3.4 Estimating Bacterial and Viral Contaminants

DecontaMiner64 was used to estimate the possible bacterial and viral contaminants in a representative subset of bulk samples of this project. Briefly, the unmapped reads i.e., those that failed to map to the reference genome were collected in a separate directory and mapped to bacterial and viral reads using the genome databases (NCBI nt) using MegaBLAST algorithm, specifying the number of allowed mismatches/gaps and the alignment length. The BLAST databases have been curated by downloading the sequences of the complete genomes from the RefSeq repository. These .fasta files were assembled into blast databases by running the makeblastdb command.

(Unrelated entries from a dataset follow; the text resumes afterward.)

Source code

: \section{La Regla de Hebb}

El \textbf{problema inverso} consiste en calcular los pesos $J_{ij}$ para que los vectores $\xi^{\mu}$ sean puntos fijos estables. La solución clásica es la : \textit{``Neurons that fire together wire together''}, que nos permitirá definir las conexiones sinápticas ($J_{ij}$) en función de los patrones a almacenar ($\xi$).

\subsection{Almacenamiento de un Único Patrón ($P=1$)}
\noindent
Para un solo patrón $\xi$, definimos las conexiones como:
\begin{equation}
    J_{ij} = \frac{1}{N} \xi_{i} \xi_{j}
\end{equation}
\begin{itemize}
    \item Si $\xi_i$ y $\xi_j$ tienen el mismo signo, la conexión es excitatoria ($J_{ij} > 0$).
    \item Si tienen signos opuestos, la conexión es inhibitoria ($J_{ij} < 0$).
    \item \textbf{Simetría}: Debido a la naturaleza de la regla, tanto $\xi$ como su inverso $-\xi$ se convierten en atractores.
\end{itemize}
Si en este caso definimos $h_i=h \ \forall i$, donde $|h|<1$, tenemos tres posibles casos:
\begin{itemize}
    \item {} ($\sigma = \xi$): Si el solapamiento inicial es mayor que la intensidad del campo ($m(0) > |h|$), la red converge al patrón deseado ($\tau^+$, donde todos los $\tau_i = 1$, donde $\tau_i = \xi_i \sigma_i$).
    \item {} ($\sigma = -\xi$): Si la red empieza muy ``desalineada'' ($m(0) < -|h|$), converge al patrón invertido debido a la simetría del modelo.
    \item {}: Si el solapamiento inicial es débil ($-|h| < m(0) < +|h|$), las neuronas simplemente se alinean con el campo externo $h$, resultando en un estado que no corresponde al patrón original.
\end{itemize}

Files containing discarded reads along the pipeline are also generated — the low quality ones, ones mapped to mtRNA/rRNA and ambiguous and unaligned reads. The second part of the pipeline, involves setting a match count threshold (MCT) — minimum number of reads successfully mapped to a single organism to consider it a contaminant. This parameter was set at 100 (default is 5). The pipeline once run results in a table containing all the matches satisfying the alignment criteria.

References

47. Newman, A. M. et al. Determining cell type abundance and expression from bulk tissues with digital cytometry. Nature Biotechnology 37, 773–782 (2019).

58. Friedman, C. E. et al. Single-Cell Transcriptomic Analysis of Cardiac Differentiation from Human PSCs Reveals HOPX-Dependent Cardiomyocyte Maturation. Cell Stem Cell 23, 586–598.e8 (2018).

59. Kuppusamy, K. T. et al. Let-7 family of microRNA is required for maturation and adult-like metabolism in stem cell-derived cardiomyocytes. Proceedings of the National Academy of Sciences of the United States of America 112, E2785–2794 (2015).

63. Yan, L. et al. Epigenomic Landscape of Human Fetal Brain, Heart, and Liver. The Journal of Biological Chemistry 291, 4386–4398 (2016).

64. Sangiovanni, M., Granata, I., Thind, A. S. & Guarracino, M. R. From trash to treasure: Detecting unexpected contamination in unmapped NGS data. BMC Bioinformatics 20, 168 (2019).